▸ **Source records**:
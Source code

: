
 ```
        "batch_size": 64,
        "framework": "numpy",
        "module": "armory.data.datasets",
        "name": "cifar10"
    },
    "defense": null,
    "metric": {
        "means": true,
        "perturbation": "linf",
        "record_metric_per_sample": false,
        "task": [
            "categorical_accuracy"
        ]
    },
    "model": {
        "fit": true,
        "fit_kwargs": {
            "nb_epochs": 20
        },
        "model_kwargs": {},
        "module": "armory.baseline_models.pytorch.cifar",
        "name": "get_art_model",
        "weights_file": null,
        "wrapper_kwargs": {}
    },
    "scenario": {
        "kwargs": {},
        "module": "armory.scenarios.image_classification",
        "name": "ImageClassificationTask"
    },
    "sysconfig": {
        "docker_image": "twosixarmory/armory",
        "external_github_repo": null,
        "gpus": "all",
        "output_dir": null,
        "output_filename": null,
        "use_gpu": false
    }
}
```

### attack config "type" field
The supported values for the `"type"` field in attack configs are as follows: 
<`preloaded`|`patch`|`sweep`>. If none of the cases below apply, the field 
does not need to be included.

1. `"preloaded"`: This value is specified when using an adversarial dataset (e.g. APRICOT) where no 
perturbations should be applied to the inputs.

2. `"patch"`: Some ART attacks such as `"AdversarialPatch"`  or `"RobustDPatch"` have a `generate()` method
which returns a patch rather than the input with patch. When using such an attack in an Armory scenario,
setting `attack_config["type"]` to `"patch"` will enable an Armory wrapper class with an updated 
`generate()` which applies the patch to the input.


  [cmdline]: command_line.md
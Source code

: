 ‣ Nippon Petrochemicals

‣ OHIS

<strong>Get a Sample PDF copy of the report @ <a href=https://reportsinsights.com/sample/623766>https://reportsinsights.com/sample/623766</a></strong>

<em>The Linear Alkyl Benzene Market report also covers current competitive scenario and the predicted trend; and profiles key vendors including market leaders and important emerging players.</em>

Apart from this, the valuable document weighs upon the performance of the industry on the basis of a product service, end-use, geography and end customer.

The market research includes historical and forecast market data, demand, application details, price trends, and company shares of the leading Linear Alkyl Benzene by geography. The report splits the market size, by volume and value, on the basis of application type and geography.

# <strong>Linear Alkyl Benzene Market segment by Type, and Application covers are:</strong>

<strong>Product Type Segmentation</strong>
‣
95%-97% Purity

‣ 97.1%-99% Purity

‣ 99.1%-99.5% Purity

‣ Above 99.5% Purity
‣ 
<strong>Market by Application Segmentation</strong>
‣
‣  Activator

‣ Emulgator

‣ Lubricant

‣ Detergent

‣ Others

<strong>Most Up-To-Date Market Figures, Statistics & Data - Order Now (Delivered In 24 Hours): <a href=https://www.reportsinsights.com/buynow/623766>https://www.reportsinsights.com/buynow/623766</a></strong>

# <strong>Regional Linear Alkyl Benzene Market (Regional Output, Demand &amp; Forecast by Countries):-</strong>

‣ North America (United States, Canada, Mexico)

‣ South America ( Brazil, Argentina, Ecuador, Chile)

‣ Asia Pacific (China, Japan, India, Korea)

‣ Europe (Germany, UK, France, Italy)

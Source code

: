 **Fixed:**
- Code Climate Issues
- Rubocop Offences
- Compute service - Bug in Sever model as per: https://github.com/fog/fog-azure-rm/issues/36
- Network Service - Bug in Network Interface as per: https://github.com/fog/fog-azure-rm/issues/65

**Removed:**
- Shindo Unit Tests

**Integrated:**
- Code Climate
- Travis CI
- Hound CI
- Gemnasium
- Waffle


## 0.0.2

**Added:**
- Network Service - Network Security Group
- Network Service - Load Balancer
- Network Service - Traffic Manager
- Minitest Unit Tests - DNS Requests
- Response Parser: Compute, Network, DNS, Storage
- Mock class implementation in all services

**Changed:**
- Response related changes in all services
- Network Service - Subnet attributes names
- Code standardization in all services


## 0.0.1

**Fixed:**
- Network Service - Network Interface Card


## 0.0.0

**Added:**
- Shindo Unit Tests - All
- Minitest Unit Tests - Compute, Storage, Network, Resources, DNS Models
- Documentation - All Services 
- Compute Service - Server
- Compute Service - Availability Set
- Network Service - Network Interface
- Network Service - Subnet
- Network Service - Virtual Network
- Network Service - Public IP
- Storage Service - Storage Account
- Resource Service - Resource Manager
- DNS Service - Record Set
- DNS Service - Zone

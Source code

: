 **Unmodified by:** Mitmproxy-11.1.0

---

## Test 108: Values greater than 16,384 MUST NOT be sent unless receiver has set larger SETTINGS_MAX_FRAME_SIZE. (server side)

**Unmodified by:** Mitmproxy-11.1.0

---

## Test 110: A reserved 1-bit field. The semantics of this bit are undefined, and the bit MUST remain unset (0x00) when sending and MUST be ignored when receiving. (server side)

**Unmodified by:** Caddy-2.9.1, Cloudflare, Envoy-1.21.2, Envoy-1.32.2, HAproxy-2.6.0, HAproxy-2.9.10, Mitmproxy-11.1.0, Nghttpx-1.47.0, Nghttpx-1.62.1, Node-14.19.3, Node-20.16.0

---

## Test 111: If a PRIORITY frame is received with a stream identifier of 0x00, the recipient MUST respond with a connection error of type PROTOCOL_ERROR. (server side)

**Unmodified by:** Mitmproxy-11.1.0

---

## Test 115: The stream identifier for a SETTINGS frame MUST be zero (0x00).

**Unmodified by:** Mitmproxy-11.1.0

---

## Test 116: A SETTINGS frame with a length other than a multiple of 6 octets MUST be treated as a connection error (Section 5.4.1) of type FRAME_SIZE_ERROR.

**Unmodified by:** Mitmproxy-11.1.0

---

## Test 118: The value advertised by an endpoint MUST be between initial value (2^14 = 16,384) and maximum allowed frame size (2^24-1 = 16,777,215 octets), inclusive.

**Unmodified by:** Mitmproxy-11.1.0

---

▸ **Your assignment**:
When you find a line in the records that contains the word "with", copy it.

▸ **Solution**:
which returns a patch rather than the input with patch. When using such an attack in an Armory scenario,
setting `attack_config["type"]` to `"patch"` will enable an Armory wrapper class with an updated 
## Test 111: If a PRIORITY frame is received with a stream identifier of 0x00, the recipient MUST respond with a connection error of type PROTOCOL_ERROR. (server side)
## Test 116: A SETTINGS frame with a length other than a multiple of 6 octets MUST be treated as a connection error (Section 5.4.1) of type FRAME_SIZE_ERROR.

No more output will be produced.